| EXERCISE BRIEF |
Copy every line in the records below that contains the word "images".

| DATA TO USE |
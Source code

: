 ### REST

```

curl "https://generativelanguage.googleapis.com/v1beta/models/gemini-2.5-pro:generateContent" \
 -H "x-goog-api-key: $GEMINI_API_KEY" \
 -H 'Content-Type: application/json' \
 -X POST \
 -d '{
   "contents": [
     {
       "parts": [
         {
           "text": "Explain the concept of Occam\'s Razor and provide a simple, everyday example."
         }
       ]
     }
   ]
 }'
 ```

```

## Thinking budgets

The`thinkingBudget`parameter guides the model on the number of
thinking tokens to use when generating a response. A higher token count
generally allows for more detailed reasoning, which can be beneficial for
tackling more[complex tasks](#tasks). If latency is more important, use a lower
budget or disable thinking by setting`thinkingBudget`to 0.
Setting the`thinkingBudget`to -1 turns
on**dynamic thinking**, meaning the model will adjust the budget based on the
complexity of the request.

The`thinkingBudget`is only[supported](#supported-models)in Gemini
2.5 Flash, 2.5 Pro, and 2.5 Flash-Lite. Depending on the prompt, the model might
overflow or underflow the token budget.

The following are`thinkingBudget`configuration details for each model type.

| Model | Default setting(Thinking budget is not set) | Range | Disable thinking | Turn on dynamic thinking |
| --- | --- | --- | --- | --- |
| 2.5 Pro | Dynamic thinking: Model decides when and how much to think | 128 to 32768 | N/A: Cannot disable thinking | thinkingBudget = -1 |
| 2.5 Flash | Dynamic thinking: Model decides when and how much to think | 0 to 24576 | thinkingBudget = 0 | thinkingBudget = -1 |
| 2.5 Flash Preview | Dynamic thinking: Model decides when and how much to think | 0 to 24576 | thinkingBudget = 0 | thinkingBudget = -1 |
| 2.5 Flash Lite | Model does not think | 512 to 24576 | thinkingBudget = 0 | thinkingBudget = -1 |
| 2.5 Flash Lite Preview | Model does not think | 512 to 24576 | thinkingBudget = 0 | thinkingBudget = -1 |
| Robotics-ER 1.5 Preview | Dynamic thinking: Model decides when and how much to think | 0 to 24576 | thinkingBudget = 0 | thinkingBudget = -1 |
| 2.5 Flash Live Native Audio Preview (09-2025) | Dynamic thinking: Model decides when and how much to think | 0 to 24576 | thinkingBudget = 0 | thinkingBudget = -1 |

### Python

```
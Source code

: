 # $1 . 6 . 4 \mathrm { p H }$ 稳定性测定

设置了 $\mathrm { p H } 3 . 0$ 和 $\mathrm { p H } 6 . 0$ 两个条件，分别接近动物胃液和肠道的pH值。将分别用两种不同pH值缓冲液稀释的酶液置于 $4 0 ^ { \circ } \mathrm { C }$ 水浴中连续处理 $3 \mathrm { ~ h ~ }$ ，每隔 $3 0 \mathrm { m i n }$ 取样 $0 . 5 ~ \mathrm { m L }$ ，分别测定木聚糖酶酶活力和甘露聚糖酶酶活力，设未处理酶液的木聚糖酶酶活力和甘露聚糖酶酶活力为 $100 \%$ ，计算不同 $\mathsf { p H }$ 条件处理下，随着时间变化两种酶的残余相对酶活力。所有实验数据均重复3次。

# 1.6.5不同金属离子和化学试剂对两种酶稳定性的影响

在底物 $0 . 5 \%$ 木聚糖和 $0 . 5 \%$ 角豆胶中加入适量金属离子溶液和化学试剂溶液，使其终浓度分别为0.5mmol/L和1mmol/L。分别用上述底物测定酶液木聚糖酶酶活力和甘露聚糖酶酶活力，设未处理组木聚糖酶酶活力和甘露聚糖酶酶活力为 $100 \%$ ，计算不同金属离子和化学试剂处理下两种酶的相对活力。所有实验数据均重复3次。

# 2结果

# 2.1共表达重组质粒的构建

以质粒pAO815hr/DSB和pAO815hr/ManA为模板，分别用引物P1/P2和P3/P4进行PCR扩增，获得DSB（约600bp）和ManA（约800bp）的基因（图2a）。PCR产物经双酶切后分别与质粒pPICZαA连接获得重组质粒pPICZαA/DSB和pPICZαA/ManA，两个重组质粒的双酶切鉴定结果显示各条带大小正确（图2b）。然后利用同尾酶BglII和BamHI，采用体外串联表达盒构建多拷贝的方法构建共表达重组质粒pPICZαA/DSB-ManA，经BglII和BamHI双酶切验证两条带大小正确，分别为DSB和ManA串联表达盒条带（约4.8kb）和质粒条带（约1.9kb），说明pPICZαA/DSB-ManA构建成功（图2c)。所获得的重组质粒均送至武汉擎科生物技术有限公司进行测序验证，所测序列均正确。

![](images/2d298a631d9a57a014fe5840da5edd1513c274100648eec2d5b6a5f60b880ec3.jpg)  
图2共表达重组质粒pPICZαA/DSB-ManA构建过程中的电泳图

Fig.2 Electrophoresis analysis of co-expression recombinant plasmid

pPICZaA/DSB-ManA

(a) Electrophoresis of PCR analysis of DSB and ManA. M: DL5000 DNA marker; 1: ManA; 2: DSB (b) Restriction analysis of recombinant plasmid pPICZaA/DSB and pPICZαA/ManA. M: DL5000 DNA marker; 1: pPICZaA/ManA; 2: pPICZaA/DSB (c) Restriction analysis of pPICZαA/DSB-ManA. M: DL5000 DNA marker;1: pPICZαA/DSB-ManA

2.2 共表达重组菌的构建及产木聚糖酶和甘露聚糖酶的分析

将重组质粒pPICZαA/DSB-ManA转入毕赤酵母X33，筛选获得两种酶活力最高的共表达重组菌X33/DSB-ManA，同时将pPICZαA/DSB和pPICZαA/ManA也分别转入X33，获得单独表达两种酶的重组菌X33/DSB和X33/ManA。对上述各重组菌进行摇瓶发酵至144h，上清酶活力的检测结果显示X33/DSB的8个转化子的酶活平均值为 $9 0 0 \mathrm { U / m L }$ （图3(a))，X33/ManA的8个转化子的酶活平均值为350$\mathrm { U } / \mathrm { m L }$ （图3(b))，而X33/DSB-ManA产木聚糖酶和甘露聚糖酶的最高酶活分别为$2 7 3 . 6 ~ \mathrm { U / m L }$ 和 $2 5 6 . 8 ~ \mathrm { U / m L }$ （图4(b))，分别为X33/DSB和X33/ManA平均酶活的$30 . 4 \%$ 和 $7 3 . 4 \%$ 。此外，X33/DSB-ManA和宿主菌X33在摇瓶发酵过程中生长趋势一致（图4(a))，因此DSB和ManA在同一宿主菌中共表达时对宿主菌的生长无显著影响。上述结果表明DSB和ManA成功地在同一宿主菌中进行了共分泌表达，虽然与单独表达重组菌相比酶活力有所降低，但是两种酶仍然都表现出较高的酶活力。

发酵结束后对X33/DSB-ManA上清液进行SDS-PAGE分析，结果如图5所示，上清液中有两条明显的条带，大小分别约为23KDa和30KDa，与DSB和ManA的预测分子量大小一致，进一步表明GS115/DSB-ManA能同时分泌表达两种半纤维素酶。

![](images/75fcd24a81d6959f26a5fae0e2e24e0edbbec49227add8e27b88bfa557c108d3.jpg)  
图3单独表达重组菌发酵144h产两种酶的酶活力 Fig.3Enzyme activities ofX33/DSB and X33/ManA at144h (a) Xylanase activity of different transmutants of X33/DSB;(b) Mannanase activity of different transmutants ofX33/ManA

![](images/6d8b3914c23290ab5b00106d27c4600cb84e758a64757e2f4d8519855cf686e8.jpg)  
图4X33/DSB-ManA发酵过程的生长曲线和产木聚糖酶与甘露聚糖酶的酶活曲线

| RESPONSE FOR THIS EXERCISE |
![](images/2d298a631d9a57a014fe5840da5edd1513c274100648eec2d5b6a5f60b880ec3.jpg)  
![](images/75fcd24a81d6959f26a5fae0e2e24e0edbbec49227add8e27b88bfa557c108d3.jpg)  
![](images/6d8b3914c23290ab5b00106d27c4600cb84e758a64757e2f4d8519855cf686e8.jpg)  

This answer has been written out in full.